What’s usb2-port2 here?

$ lsusb
Bus 004 Device 001: ID 1d6b:0003 Linux Foundation 3.0 root hub
Bus 003 Device 004: ID 27c6:609c Shenzhen Goodix Technology Co.,Ltd. Goodix USB2.0 MISC
Bus 003 Device 003: ID 090c:3350 Silicon Motion, Inc. - Taiwan (formerly Feiya Technology Corp.) USB DISK
Bus 003 Device 005: ID 8087:0032 Intel Corp. AX210 Bluetooth
Bus 003 Device 002: ID 32ac:0002 Framework HDMI Expansion Card
Bus 003 Device 001: ID 1d6b:0002 Linux Foundation 2.0 root hub
Bus 002 Device 001: ID 1d6b:0003 Linux Foundation 3.0 root hub
Bus 001 Device 001: ID 1d6b:0002 Linux Foundation 2.0 root hub

@Kieran_Levin, and everyone, any idea if this is known/tracked in upstream bug trackers - or as a known Framework firmware issue maybe?

Edit: I’ve opened a fedora bug

1 Like

Note that S3 sleep (sudo grubby --update-kernel=ALL --args=mem_sleep_default=deep, then reboot to take effect) appears to work so far.

Just updated to 5.16.5 on arch, I’ll see if there’s a similar regression here or if it’s Fedora specific. Standby for an edit here …

Unfortunately the kernel 5.16.5 will be pushed to the Fedora 35 stable repository. People using Fedora 35 can care not to upgrade the kernel to 5.16.5.
https://bodhi.fedoraproject.org/updates/FEDORA-2022-57fd391bf8#comment-2394732

https://bodhi.fedoraproject.org/updates/FEDORA-2022-57fd391bf8#comment-2394715

I am aware of the Framework issue, but this fixes a lot more users than it breaks, and contains security updates so I have decided to push. Framework has a small enough deployed hardware footprint that I haven’t even seen it mentioned upstream or elsewhere just yet. Hopefully we can get the framework issues resolved soon, but it is going to require someone with the actual hardware doing some testing/debugging.

Above comment on Fedora community teaches me when a device such as Framework Laptop, is a minor in a kernel community or upstream community, this kind of regression bug can happen more. Because it is not checked on the community. Promoting Framework Laptop more to kernel or upstream community is the way to prevent this kind of bug on Framework Laptop. Because this kind of bug is checked more before a patch will be merged to the source repository.

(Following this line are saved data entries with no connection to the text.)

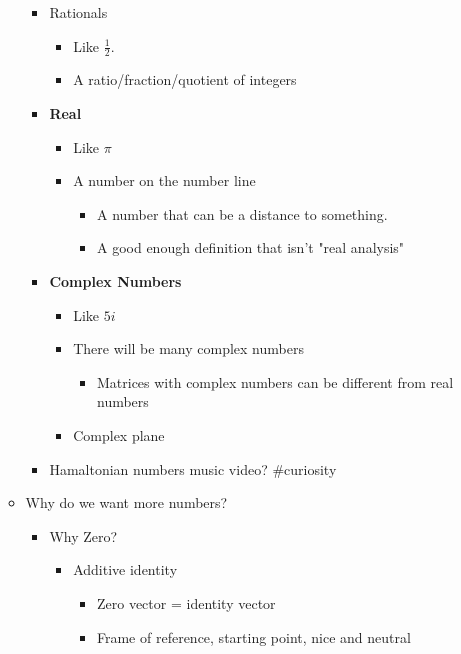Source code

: \documentclass[letterpaper]{article}
\begin{document}
\begin{itemize}
\begin{itemize}
\begin{itemize}
\item Rationals

\begin{itemize}
\item Like \(\frac{1}{2}\).
\item A ratio/fraction/quotient of integers
\end{itemize}

\item \textbf{Real}

\begin{itemize}
\item Like \(\pi\)
\item A number on the number line

\begin{itemize}
\item A number that can be a distance to something.
\item A good enough definition that isn't "real analysis"
\end{itemize}
\end{itemize}

\item \textbf{Complex Numbers}

\begin{itemize}
\item Like \(5i\)
\item There will be many complex numbers

\begin{itemize}
\item Matrices with complex numbers can be different from real
numbers
\end{itemize}

\item Complex plane
\end{itemize}

\item Hamaltonian numbers music video? \#curiosity
\end{itemize}

\item Why do we want more numbers?

\begin{itemize}
\item Why Zero?

\begin{itemize}
\item Additive identity

\begin{itemize}
\item Zero vector = identity vector
\item Frame of reference, starting point, nice and neutral
\end{itemize}
\end{itemize}


\end{itemize}
\end{itemize}
\end{itemize}
\end{document}
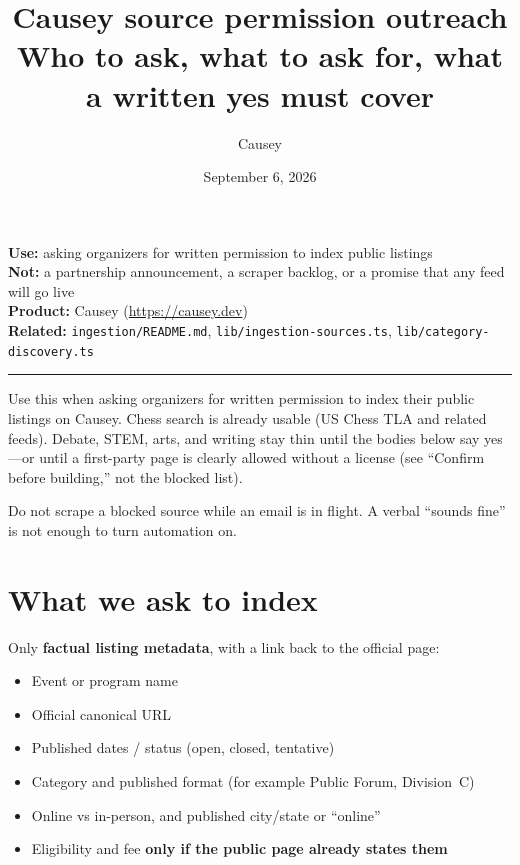 \documentclass[11pt]{article}
\title{Causey source permission outreach\\[0.3em]
\large Who to ask, what to ask for, what a written yes must cover}
\author{Causey}
\date{September 6, 2026}
\begin{document}
\maketitle
\vspace{-1.1em}

\noindent
\textbf{Use:} asking organizers for written permission to index public listings\\
\textbf{Not:} a partnership announcement, a scraper backlog, or a promise that any feed will go live\\
\textbf{Product:} Causey (\url{https://causey.dev})\\
\textbf{Related:} \texttt{ingestion/README.md}, \texttt{lib/ingestion-sources.ts}, \texttt{lib/category-discovery.ts}

\vspace{0.35em}
\hrule
\vspace{0.85em}

Use this when asking organizers for written permission to index their public listings on Causey. Chess search is already usable (US Chess TLA and related feeds). Debate, STEM, arts, and writing stay thin until the bodies below say yes---or until a first-party page is clearly allowed without a license (see ``Confirm before building,'' not the blocked list).

Do not scrape a blocked source while an email is in flight. A verbal ``sounds fine'' is not enough to turn automation on.

\section*{What we ask to index}

Only \textbf{factual listing metadata}, with a link back to the official page:

\begin{itemize}
  \item Event or program name
  \item Official canonical URL
  \item Published dates / status (open, closed, tentative)
  \item Category and published format (for example Public Forum, Division~C)
  \item Online vs in-person, and published city/state or ``online''
  \item Eligibility and fee \textbf{only if the public page already states them}
\end{itemize}
\end{document}
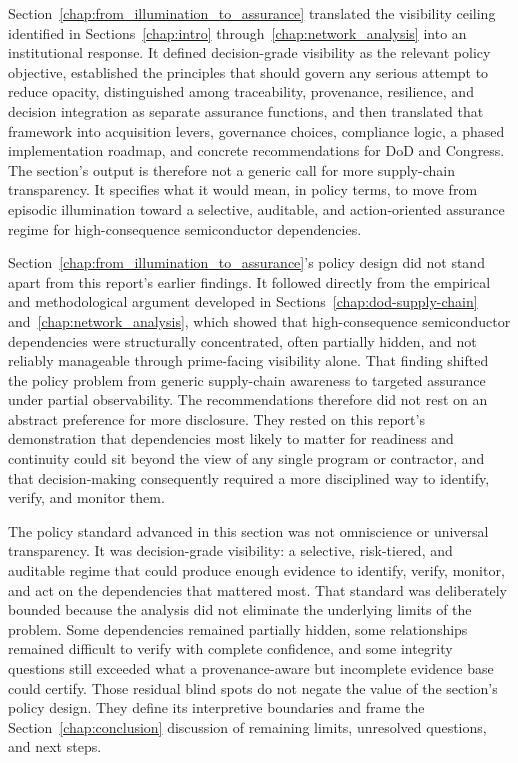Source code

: Section~\ref{chap:from_illumination_to_assurance} translated the visibility ceiling identified in Sections~\ref{chap:intro} through~\ref{chap:network_analysis} into an institutional response. It defined decision-grade visibility as the relevant policy objective, established the principles that should govern any serious attempt to reduce opacity, distinguished among traceability, provenance, resilience, and decision integration as separate assurance functions, and then translated that framework into acquisition levers, governance choices, compliance logic, a phased implementation roadmap, and concrete recommendations for DoD and Congress. The section's output is therefore not a generic call for more supply-chain transparency. It specifies what it would mean, in policy terms, to move from episodic illumination toward a selective, auditable, and action-oriented assurance regime for high-consequence semiconductor dependencies.

Section~\ref{chap:from_illumination_to_assurance}'s policy design did not stand apart from this report's earlier findings. It followed directly from the empirical and methodological argument developed in Sections~\ref{chap:dod-supply-chain} and~\ref{chap:network_analysis}, which showed that high-consequence semiconductor dependencies were structurally concentrated, often partially hidden, and not reliably manageable through prime-facing visibility alone. That finding shifted the policy problem from generic supply-chain awareness to targeted assurance under partial observability. The recommendations therefore did not rest on an abstract preference for more disclosure. They rested on this report's demonstration that dependencies most likely to matter for readiness and continuity could sit beyond the view of any single program or contractor, and that decision-making consequently required a more disciplined way to identify, verify, and monitor them.

The policy standard advanced in this section was not omniscience or universal transparency. It was decision-grade visibility: a selective, risk-tiered, and auditable regime that could produce enough evidence to identify, verify, monitor, and act on the dependencies that mattered most. That standard was deliberately bounded because the analysis did not eliminate the underlying limits of the problem. Some dependencies remained partially hidden, some relationships remained difficult to verify with complete confidence, and some integrity questions still exceeded what a provenance-aware but incomplete evidence base could certify. Those residual blind spots do not negate the value of the section's policy design. They define its interpretive boundaries and frame the Section~\ref{chap:conclusion} discussion of remaining limits, unresolved questions, and next steps.

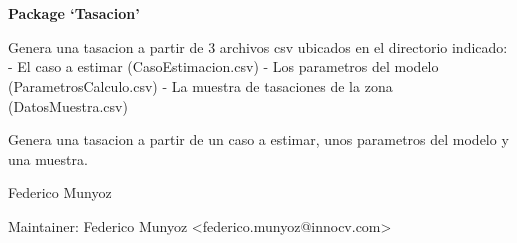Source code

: \documentclass[a4paper]{book}
\begin{document}
\chapter*{}
\begin{center}
{\textbf{\huge Package `Tasacion'}}
\par\bigskip{\large \today}
\end{center}
\begin{description}
\raggedright{}
\item[Type]
\item[Title]
\item[Version]
\item[Date]
\item[Author]\AsIs{}
\item[Maintainer]\AsIs{}
\item[Description]
\item[License]\AsIs{---}
\item[Encoding]
\end{description}
%
\begin{Description}\relax
Genera una tasacion a partir de 3 archivos csv ubicados en el directorio indicado:
- El caso a estimar (CasoEstimacion.csv)
- Los parametros del modelo (ParametrosCalculo.csv)
- La muestra de tasaciones de la zona (DatosMuestra.csv)
\end{Description}
%
\begin{Details}\relax

Genera una tasacion a partir de un caso a estimar, unos parametros del modelo y una muestra.
\end{Details}
%
\begin{Author}\relax
Federico Munyoz

Maintainer: Federico Munyoz <federico.munyoz@innocv.com>
\end{Author}
\end{document}
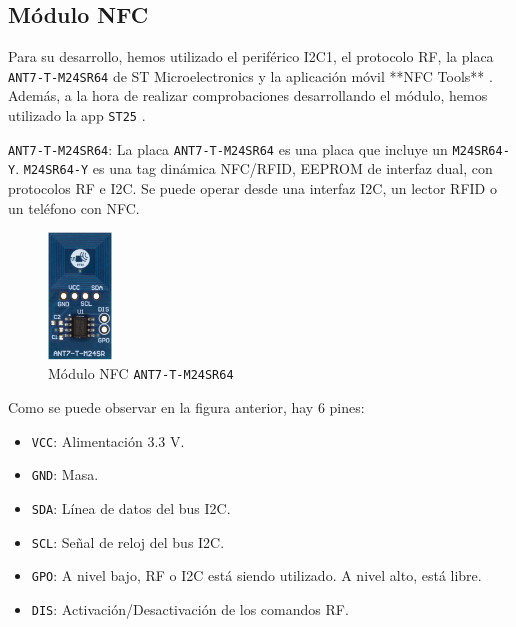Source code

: \subsection{Módulo NFC}

Para su desarrollo, hemos utilizado el periférico I2C1, el protocolo RF, la placa \texttt{ANT7-T-M24SR64} \cite{M24SR64YPagWeb} de ST Microelectronics y la aplicación móvil **NFC Tools** \cite{NFCTools}. Además, a la hora de realizar comprobaciones desarrollando el módulo, hemos utilizado la app \texttt{ST25} \cite{ST25}.

\texttt{ANT7-T-M24SR64}: 
La placa \texttt{ANT7-T-M24SR64} es una placa que incluye un \texttt{M24SR64-Y}. \texttt{M24SR64-Y} es una tag dinámica NFC/RFID, EEPROM de interfaz dual, con protocolos RF e I2C. Se puede operar desde una interfaz I2C, un lector RFID o un teléfono con NFC.

\begin{figure}[h]
    \centering
    \includegraphics[width=0.15\textwidth]{images/2/2-5/M24SR.png}
    \caption{Módulo NFC \texttt{ANT7-T-M24SR64}}
    \label{fig:2-5-modulo-nfc}
\end{figure}

Como se puede observar en la figura anterior, hay 6 pines:

\begin{itemize}
    \item \texttt{VCC}: Alimentación 3.3 V.
    \item \texttt{GND}: Masa.
    \item \texttt{SDA}: Línea de datos del bus I2C.
    \item \texttt{SCL}: Señal de reloj del bus I2C.
    \item \texttt{GPO}: A nivel bajo, RF o I2C está siendo utilizado. A nivel alto, está libre.
    \item \texttt{DIS}: Activación/Desactivación de los comandos RF.
\end{itemize}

And as a reference for some people who want stability, if you don’t want to see this kind of regression bug, and want to see more stability, using an old stable version (the latest stable version -1 or -2), not using the latest stable version is a way to avoid this kind of bug.

@D.H any luck with the Arch kernel?

Edit: I did a bit of testing with both older 5.16 series and a 5.17 release candidate, and this looks like something that was introduced during the 5.16 development cycle.

Also repro’s on Manjaro. Trying to bisect the kernel now. Will update with any results found.

Update: The regression appears to be due to something within: [GIT PULL] Power management updates for v5.16-rc1

Still working on figuring out exactly which commit(s)

1 Like

Thanks! You meant you are trying to do git bisect for the kernel source to find a causing commit?

Yeah and holy smokes does this take a long time!

I am experiencing the same problem and same time I am a little bit concerned about Fedora releasing kernel where this kind of bugs is reported. It’s not just our laptop.

@Anil_Kulkarni Thanks for your time trying to bisect it!

Nice. So, could you create a small reproducing script to fail on the kernel 5.16.5, and pass the kernel 5.15? The test case is not included in the unit tests in kernel? I am curious to know which git repo in https://git.kernel.org/ is related to this issue.

Somewhat shockingly… the bisect points to: ACPICA: Add support for Windows 2020 _OSI string

And indeed, reverting this patch on-top of 5.16 fixes backlight at least. @ dimitris, if you wanted to try compiling a kernel with git revert 3bf70bd2538f0515ce17b1c067889ff0e4fec842 and see if it fixes your issues.

Since it’s the EOW, I’ll wait until Monday to create a bugzilla report over this

4 Likes

@Anil_Kulkarni nice work! I’ll try to build a Fedora kernel from source with that revert somehow included, but it’s something I’ve never done before so it may take me a while to get it done.

FWIW I tried to quickly play with the acpi_osi= kernel command line parameter (Linux, Windows, Windows 2019) but it didn’t make a difference.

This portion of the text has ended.